Instructions to follow: Exactly the lines from the beginning of the records below through the line with "connected provider clusters." must be given again, without pictures.

══════════════════════════════

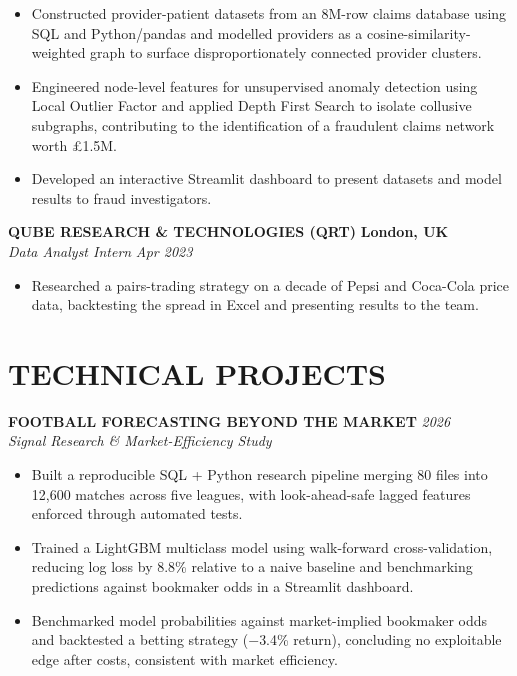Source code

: \documentclass[10pt,a4paper]{article}
\begin{document}
\begin{itemize}
    \item Constructed provider-patient datasets from an 8M-row claims database using SQL and Python/pandas and modelled providers as a cosine-similarity-weighted graph to surface disproportionately connected provider clusters.

    \item Engineered node-level features for unsupervised anomaly detection using Local Outlier Factor and applied Depth First Search to isolate collusive subgraphs, contributing to the identification of a fraudulent claims network worth \pounds{}1.5M.

    \item Developed an interactive Streamlit dashboard to present datasets and model results to fraud investigators.
\end{itemize}

\textbf{QUBE RESEARCH \& TECHNOLOGIES (QRT)} \hfill \textbf{London, UK}\\
\textit{Data Analyst Intern} \hfill \textit{Apr 2023}

\begin{itemize}
    \item Researched a pairs-trading strategy on a decade of Pepsi and Coca-Cola price data, backtesting the spread in Excel and presenting results to the team.
\end{itemize}


\section*{TECHNICAL PROJECTS}

\textbf{FOOTBALL FORECASTING BEYOND THE MARKET} \hfill \textit{2026}\\
\textit{Signal Research \& Market-Efficiency Study}

\begin{itemize}
    \item Built a reproducible SQL + Python research pipeline merging 80 files into 12,600 matches across five leagues, with look-ahead-safe lagged features enforced through automated tests.

    \item Trained a LightGBM multiclass model using walk-forward cross-validation, reducing log loss by 8.8\% relative to a naive baseline and benchmarking predictions against bookmaker odds in a Streamlit dashboard.

    \item Benchmarked model probabilities against market-implied bookmaker odds and backtested a betting strategy ($-$3.4\% return), concluding no exploitable edge after costs, consistent with market efficiency.
\end{itemize}
\end{document}
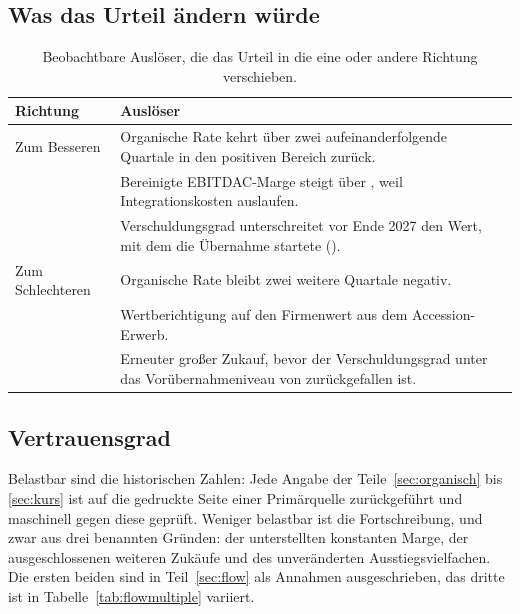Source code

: \subsection{Was das Urteil \"andern w\"urde}

\begin{table}[htbp]
\centering
\caption{Beobachtbare Ausl\"oser, die das Urteil in die eine oder andere
Richtung verschieben.}
\label{tab:ausloeser}
\begin{tabularx}{\linewidth}{lX}
\toprule
Richtung & Ausl\"oser\\
\midrule
Zum Besseren & Organische Rate kehrt \"uber zwei aufeinanderfolgende Quartale in den positiven Bereich zur\"uck.\\
             & Bereinigte EBITDAC-Marge steigt \"uber \Pct{\EBITDACberMarge}, weil Integrationskosten auslaufen.\\
             & Verschuldungsgrad unterschreitet vor Ende 2027 den Wert, mit dem
               die \"Ubernahme startete (\Faktor{\VerschuldungsgradProForma}).\\
\midrule
Zum Schlechteren & Organische Rate bleibt zwei weitere Quartale negativ.\\
             & Wertberichtigung auf den Firmenwert aus dem Accession-Erwerb.\\
             & Erneuter gro{\ss}er Zukauf, bevor der Verschuldungsgrad unter das Vor\"ubernahmeniveau von \Faktor{\VerschuldungsgradVJ} zur\"uckgefallen ist.\\
\bottomrule
\end{tabularx}
\end{table}

\FloatBarrier

\subsection{Vertrauensgrad}

 Belastbar sind
die historischen Zahlen: Jede Angabe der Teile~\ref{sec:organisch} bis
\ref{sec:kurs} ist auf die gedruckte Seite einer Prim\"arquelle
zur\"uckgef\"uhrt und maschinell gegen diese gepr\"uft. Weniger belastbar
ist die Fortschreibung, und zwar aus drei benannten Gr\"unden: der
unterstellten konstanten Marge, der ausgeschlossenen weiteren Zuk\"aufe und
des unver\"anderten Ausstiegsvielfachen. Die ersten beiden sind in
Teil~\ref{sec:flow} als Annahmen ausgeschrieben, das dritte ist in
Tabelle~\ref{tab:flowmultiple} variiert.

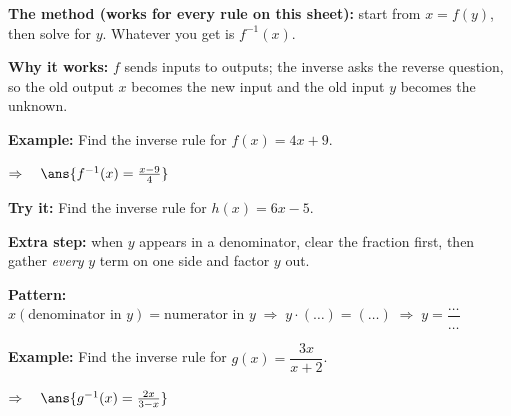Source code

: \documentclass[12pt]{article}
\begin{document}


\begin{formulabox}
\textbf{The method (works for every rule on this sheet):} start from $x = f(y)$, then solve for $y$. Whatever you get is $f^{-1}(x)$.\par
\textbf{Why it works:} $f$ sends inputs to outputs; the inverse asks the reverse question, so the old output $x$ becomes the new input and the old input $y$ becomes the unknown.
\end{formulabox}

\begin{examplebox}
\textbf{Example:} \quad Find the inverse rule for $f(x) = 4x + 9$.

$\Rightarrow\quad \ans{f^{-1}(x) = \tfrac{x - 9}{4}}$
\end{examplebox}

\begin{tryitbox}
\textbf{Try it:} \quad Find the inverse rule for $h(x) = 6x - 5$.\\[2pt]
\end{tryitbox}


\begin{formulabox}
\textbf{Extra step:} when $y$ appears in a denominator, clear the fraction first, then gather \emph{every} $y$ term on one side and factor $y$ out.\par
\textbf{Pattern:} $x(\text{denominator in } y) = \text{numerator in } y \;\Rightarrow\; y \cdot (\ldots) = (\ldots) \;\Rightarrow\; y = \dfrac{\ldots}{\ldots}$
\end{formulabox}

\begin{examplebox}
\textbf{Example:} \quad Find the inverse rule for $g(x) = \dfrac{3x}{x + 2}$.

$\Rightarrow\quad \ans{g^{-1}(x) = \tfrac{2x}{3 - x}}$
\end{examplebox}
\end{document}
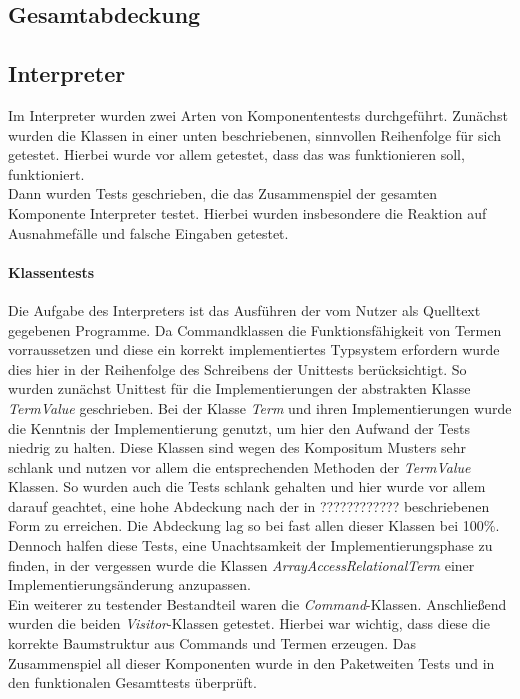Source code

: \documentclass[parskip=full]{scrartcl}
\begin{document}
\subsection{Gesamtabdeckung}
\subsection{Interpreter}
Im Interpreter wurden zwei Arten von Komponententests durchgeführt. Zunächst wurden die Klassen in einer unten beschriebenen, sinnvollen Reihenfolge für sich getestet. 
Hierbei wurde vor allem getestet, dass das was funktionieren soll, funktioniert.\\ %
Dann wurden Tests geschrieben, die das Zusammenspiel der gesamten Komponente Interpreter testet. Hierbei wurden insbesondere die Reaktion auf Ausnahmefälle und falsche Eingaben getestet.
\paragraph{Klassentests}
Die Aufgabe des Interpreters ist das Ausführen der vom Nutzer als Quelltext gegebenen Programme. 
Da Commandklassen die Funktionsfähigkeit von Termen vorraussetzen und diese ein korrekt implementiertes Typsystem erfordern wurde dies hier in der Reihenfolge des Schreibens der Unittests berücksichtigt. 
So wurden zunächst Unittest für die Implementierungen der abstrakten Klasse \textit{TermValue} geschrieben.
Bei der Klasse \textit{Term} und ihren Implementierungen wurde die Kenntnis der Implementierung genutzt, um hier den Aufwand der Tests niedrig zu halten. Diese Klassen sind wegen des Kompositum Musters sehr schlank und nutzen vor allem die entsprechenden Methoden der \textit{TermValue} Klassen. So wurden auch die Tests schlank gehalten und hier wurde vor allem darauf geachtet, eine hohe Abdeckung nach der in %
 ???????????? beschriebenen Form zu erreichen. Die Abdeckung lag so bei fast allen dieser Klassen bei 100\%. Dennoch halfen diese Tests, eine Unachtsamkeit der Implementierungsphase zu finden, in der vergessen wurde die Klassen \textit{ArrayAccessRelationalTerm} einer Implementierungsänderung anzupassen.\\
Ein weiterer zu testender Bestandteil waren die \textit{Command}-Klassen. 
Anschließend wurden die beiden \textit{Visitor}-Klassen getestet. Hierbei war wichtig, dass diese die korrekte Baumstruktur aus Commands und Termen erzeugen.
Das Zusammenspiel all dieser Komponenten wurde in den Paketweiten Tests und in den funktionalen Gesamttests überprüft.
\end{document}
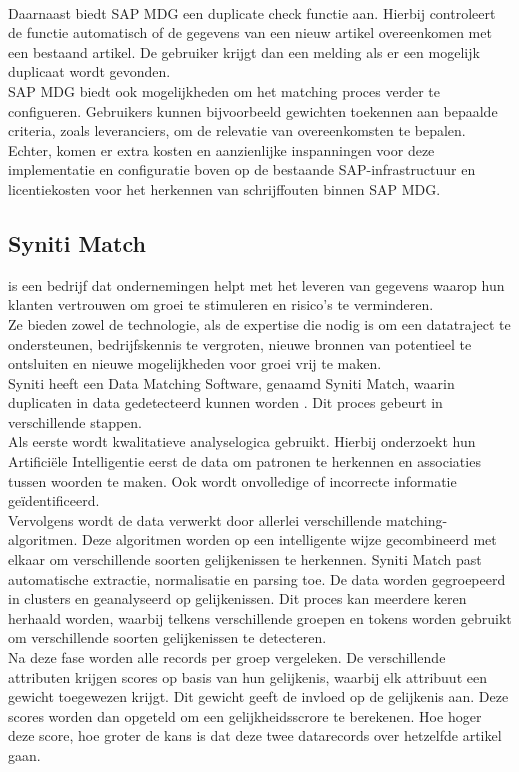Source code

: \\Daarnaast biedt SAP MDG een duplicate check functie aan. Hierbij controleert de functie automatisch of de gegevens van een nieuw artikel overeenkomen met een bestaand artikel. De gebruiker krijgt dan een melding als er een mogelijk duplicaat wordt gevonden. 
\\ SAP MDG biedt ook mogelijkheden om het matching proces verder te configueren. Gebruikers kunnen bijvoorbeeld gewichten toekennen aan bepaalde criteria, zoals leveranciers, om de relevatie van overeenkomsten te bepalen.
\\Echter, komen er extra kosten en aanzienlijke inspanningen voor deze implementatie en configuratie boven op de bestaande SAP-infrastructuur en licentiekosten voor het herkennen van schrijffouten binnen SAP MDG.

\subsection{Syniti Match}
\textcite{SynitiAbout} is een bedrijf dat ondernemingen helpt met het leveren van gegevens waarop hun klanten vertrouwen om groei te stimuleren en risico's te verminderen.
\\Ze bieden zowel de technologie, als de expertise die nodig is om een datatraject te ondersteunen, bedrijfskennis te vergroten, nieuwe bronnen van potentieel te ontsluiten en nieuwe mogelijkheden voor groei vrij te maken.
\\Syniti heeft een Data Matching Software, genaamd Syniti Match, waarin duplicaten in data gedetecteerd kunnen worden \autocite{SynitiMatch}. Dit proces gebeurt in verschillende stappen. 
\\Als eerste wordt kwalitatieve analyselogica gebruikt. Hierbij onderzoekt hun Artificiële Intelligentie eerst de data om patronen te herkennen en associaties tussen woorden te maken. Ook wordt onvolledige of incorrecte informatie geïdentificeerd. 
\\Vervolgens wordt de data verwerkt door allerlei verschillende matching-algoritmen. Deze algoritmen worden op een intelligente wijze gecombineerd met elkaar om verschillende soorten gelijkenissen te herkennen. Syniti Match past automatische extractie, normalisatie en parsing toe. De data worden gegroepeerd in clusters en geanalyseerd op gelijkenissen. Dit proces kan meerdere keren herhaald worden, waarbij telkens verschillende groepen en tokens worden gebruikt om verschillende soorten gelijkenissen te detecteren. 
\\Na deze fase worden alle records per groep vergeleken. De verschillende attributen krijgen scores op basis van hun gelijkenis, waarbij elk attribuut een gewicht toegewezen krijgt. Dit gewicht geeft de invloed op de gelijkenis aan. Deze scores worden dan opgeteld om een gelijkheidsscrore te berekenen. Hoe hoger deze score, hoe groter de kans is dat deze twee datarecords over hetzelfde artikel gaan.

══════════════════════════════

Your solution:
Source code

: \documentclass[10pt,a4paper]{article}
\begin{document}
\begin{itemize}
    \item Constructed provider-patient datasets from an 8M-row claims database using SQL and Python/pandas and modelled providers as a cosine-similarity-weighted graph to surface disproportionately connected provider clusters.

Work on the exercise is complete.